Таруса: «Долина грез»
Магистранты «Литературного мастерства» снова отправляются в «писательские» места. На этот раз ездили в гости к Марине Цветаевой и Константину Паустовскому в Тарусу.
В минувшие выходные студенты первого и второго курсов магистратуры «Литературное мастерство» посетили Тарусу – старинный русский городок, где проводили лето Марина и Анастасия Цветаевы, жил Константин Паустовский, писал картины Виктор Борисов-Мусатов.
Несмотря на загадочное исчезновение гида и прочие мелкие неурядицы, поездка в Тарусу превратилась в новое приключение. Магистранты «Литературного мастерства» осмотрели небольшой музей семьи Цветаевых, обошли улочки Тарусы. Погода была на стороне путешественников: октябрь, солнце, речка.
Сначала мы долго гуляли по Тарусе. Разбились на мелкие группки и отправились исследовать все самые неприметные тропинки. Мы бродили по берегу Оки, забирались на хрустящие листьями сопки. Обошли Мусатовский косогор, где похоронен сам художник, его сестра и физик-кристаллограф Юрий Вульф с супругой. Заглянули в Воскресенскую церковь, потом сели на небольшом обрывчике, смотрели на реку, дышали теплом. Ребята вслух читали стихи Цветаевой. Чувство было такое, будто прикоснулись к чему-то нереальному, эфемерному, но прекрасному. Видели на пыльной дороге дедушку – седая голова, борода тоже седая, за плечами болтается холщовый мешок. Хороший дедушка – писательский. В Тарусе все такое – литературное.

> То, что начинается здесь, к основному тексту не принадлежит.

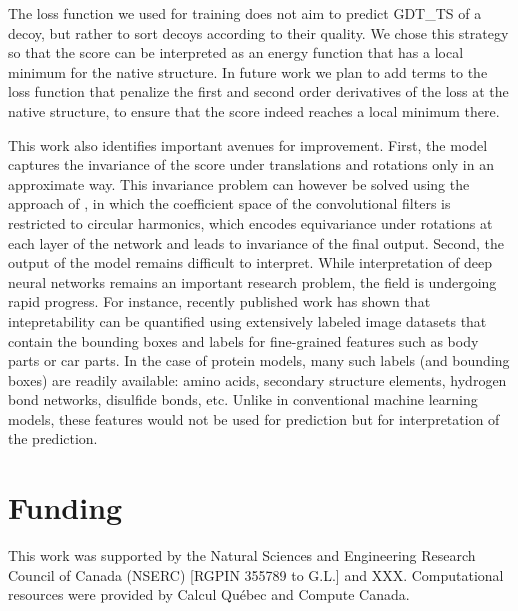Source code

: \documentclass{bioinfo}
\begin{document}
The loss function we used for training does not aim to predict GDT\_TS
of a decoy, but rather to sort decoys according to their quality. We
chose this strategy so that the score can be interpreted as an energy
function that has a local minimum for the native structure. In future
work we plan to add terms to the loss function that penalize the first
and second order derivatives of the loss at the native structure, to
ensure that the score indeed reaches a local minimum there.

This work also identifies important avenues for improvement. First,
the model captures the invariance of the score under translations and
rotations only in an approximate way. This invariance problem can
however be solved using the approach of \citet{worrall2016harmonic},
in which the coefficient space of
the convolutional filters is restricted to circular harmonics, which
encodes equivariance under rotations at each layer of the network and
leads to invariance of the final output.
%
Second, the output of the model remains difficult to interpret. While
interpretation of deep neural networks remains an important research
problem, the field is undergoing rapid progress. For instance,
recently published work \citep{bau2017network} has shown that
intepretability can be quantified using extensively labeled image
datasets that contain the bounding boxes and labels for fine-grained
features such as body parts or car parts. In the case of protein
models, many such labels (and bounding boxes) are readily available:
amino acids, secondary structure elements, hydrogen bond networks,
disulfide bonds, etc. Unlike in conventional machine learning models,
these features would not be used for prediction but for interpretation
of the prediction.

\section*{Funding}
This work was supported by the Natural Sciences and Engineering Research
Council of Canada (NSERC) [RGPIN 355789 to G.L.] and XXX.
Computational resources were provided by Calcul Qu{\'e}bec and
Compute Canada.




\end{document}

Уже на закате смотрительницы музея Паустовского пустили магистрантов к себе послушать про будни Паустовского в Тарусе, побродить по его уютному домику, где такой рабочий кабинет – обзавидуешься.
А ещё в Доме литераторов Майя Александровна Кучерская провела выездной творческий семинар. Студенты по-очереди прочли любимые стихотворения Марины Цветаевой и написали короткие этюды. Мы выбрали некоторые из них:
Янтер Наталия
Идётся нога за ногу, медленно как во сне. Дымка в воздухе, солнце стеклянным шариком. По ноздрям щекочет острая пряность мясного сока, шкворчащего на горячих углях.
– Армянская шаверма, – поясняет гид. – Лучшая в Тарусе.
Но шавермы в программе нет. И шкворчат под ногами пригоревшие листья. Выходим к реке.
Дышать теплом, как будто самую малость простуженным, легко. И простудиться взаправду тоже, намочив ноги в Оке.
Миндальный песок, палевый свет, шафранный цвет. Бредём-разбредаемся: воровато глотаем сухое красное, заедаем сыром мягким, помнящим ещё родство с творогом, и виноградом, позабывшим о родине. Курчавятся берёзы, скрипят ветви, река антрацитово-рябая течёт. И мы течём к Кенотафу.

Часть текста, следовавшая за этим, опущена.